Steve Stewart-Williams
• (pp. 142-143)
• Source: Wikiquote: "Steve Stewart-Williams" (Quotes, The Ape that Thought It Was a Peacock: Does Evolutionary Psychology Exaggerate Human Sex Differences? (2013): Stewart-Williams, S., & Thomas, A. G. (2013). The ape that thought it was a peacock: Does evolutionary psychology exaggerate human sex differences? Psychological Inquiry, 24, 137-168.)
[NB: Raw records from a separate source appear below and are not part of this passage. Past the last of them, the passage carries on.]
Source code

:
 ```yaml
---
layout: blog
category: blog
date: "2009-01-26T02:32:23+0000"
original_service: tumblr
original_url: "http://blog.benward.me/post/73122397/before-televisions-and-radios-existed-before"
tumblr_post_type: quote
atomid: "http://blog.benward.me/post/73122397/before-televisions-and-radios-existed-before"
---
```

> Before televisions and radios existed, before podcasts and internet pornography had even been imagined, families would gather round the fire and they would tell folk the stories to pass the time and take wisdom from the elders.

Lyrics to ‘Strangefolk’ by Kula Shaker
Language, intelligence, and humor, along with art, generosity, and musical ability, are often described as human equivalents of the peacock’s tail. However, peacocks afford a poor analogy for the role of courtship displays in humans. Other animal models offer a better fit. In a number of nonhuman species — species as diverse as sea dragons and grebes — males and females engage in a mutual courtship “dance,” in which the two partners mirror one another’s movements. In Clark’s grebes and Western grebes, for instance, the pair bond ritual culminates in the famous courtship rush: The male and female swim side by side along the top of the water, with their wings back and their heads and necks in a stereotyped posture. If we want a nonhuman analogue for the role of creative intelligence or humor in human courtship, we should think not of ornamented peacocks displaying while drab females evaluate them. We should think instead of grebes engaged in their mating rush or sea dragons engaged in their synchronized mirror dance. Once we have one of these alternative images fixed in our minds, we can then add the proviso that there is a slight skew such that, in the early stages of courtship, men tend to display more vigorously and women tend to be choosier. However, this should be seen as a qualification to the primary message that intelligence, humor, and other forms of sexual display are part of the mutual courtship process in our species.
Steve Stewart-Williams
• (p. 160)
• Source: Wikiquote: "Steve Stewart-Williams" (Quotes, The Ape that Thought It Was a Peacock: Does Evolutionary Psychology Exaggerate Human Sex Differences? (2013): Stewart-Williams, S., & Thomas, A. G. (2013). The ape that thought it was a peacock: Does evolutionary psychology exaggerate human sex differences? Psychological Inquiry, 24, 137-168.)